▸ **Data shown**:
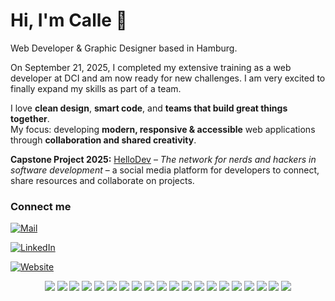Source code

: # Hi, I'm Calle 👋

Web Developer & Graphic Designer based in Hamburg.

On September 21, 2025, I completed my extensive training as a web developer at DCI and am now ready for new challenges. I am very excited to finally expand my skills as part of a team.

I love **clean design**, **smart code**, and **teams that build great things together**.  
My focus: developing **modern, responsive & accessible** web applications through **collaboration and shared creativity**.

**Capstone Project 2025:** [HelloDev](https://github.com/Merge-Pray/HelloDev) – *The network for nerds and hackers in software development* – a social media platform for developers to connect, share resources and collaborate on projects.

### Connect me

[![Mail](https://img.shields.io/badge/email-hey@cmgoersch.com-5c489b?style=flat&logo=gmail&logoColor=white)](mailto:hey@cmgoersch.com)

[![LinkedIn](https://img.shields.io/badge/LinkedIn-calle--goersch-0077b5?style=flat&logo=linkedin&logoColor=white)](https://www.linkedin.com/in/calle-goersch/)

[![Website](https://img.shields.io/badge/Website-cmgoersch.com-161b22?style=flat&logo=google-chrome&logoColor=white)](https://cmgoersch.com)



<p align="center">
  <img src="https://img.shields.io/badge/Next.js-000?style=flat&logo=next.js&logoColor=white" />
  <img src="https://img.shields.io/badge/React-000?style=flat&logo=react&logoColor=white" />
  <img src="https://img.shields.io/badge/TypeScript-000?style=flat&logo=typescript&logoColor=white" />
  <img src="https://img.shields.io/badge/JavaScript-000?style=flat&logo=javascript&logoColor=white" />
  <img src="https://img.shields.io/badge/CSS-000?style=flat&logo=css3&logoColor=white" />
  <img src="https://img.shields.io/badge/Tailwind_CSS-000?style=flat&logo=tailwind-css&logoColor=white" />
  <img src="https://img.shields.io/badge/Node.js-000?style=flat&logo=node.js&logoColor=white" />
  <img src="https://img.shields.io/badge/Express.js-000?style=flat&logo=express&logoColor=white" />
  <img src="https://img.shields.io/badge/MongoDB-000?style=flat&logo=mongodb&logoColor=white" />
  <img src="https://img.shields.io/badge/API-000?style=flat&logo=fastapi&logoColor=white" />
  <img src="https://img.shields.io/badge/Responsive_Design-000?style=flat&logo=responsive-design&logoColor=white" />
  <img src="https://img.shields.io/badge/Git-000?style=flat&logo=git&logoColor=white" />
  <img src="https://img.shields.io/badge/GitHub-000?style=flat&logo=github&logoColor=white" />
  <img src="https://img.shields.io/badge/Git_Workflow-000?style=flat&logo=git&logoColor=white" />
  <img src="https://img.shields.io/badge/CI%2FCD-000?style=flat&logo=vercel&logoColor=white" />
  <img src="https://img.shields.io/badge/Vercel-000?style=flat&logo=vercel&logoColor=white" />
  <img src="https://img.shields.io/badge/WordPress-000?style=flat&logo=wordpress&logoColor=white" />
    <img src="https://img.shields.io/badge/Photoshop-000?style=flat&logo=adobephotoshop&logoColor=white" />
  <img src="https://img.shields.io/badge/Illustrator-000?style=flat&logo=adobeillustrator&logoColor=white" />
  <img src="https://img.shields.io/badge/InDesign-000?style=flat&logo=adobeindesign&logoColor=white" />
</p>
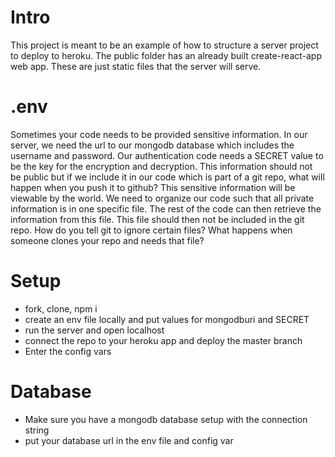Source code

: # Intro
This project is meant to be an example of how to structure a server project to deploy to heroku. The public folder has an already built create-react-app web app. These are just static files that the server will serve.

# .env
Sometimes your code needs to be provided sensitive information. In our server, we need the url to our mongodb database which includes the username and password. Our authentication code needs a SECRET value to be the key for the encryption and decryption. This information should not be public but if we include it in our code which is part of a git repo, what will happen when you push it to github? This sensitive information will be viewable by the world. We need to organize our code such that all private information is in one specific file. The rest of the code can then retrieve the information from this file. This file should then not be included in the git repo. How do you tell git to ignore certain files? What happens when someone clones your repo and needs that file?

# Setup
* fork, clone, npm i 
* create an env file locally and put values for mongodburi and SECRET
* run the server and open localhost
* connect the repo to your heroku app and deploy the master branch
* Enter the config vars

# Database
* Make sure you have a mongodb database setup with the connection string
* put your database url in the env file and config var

▸ **Brief**: Give the number of lines in the material above that have the word "will" in them, and nothing more.

▸ **Answer**: 2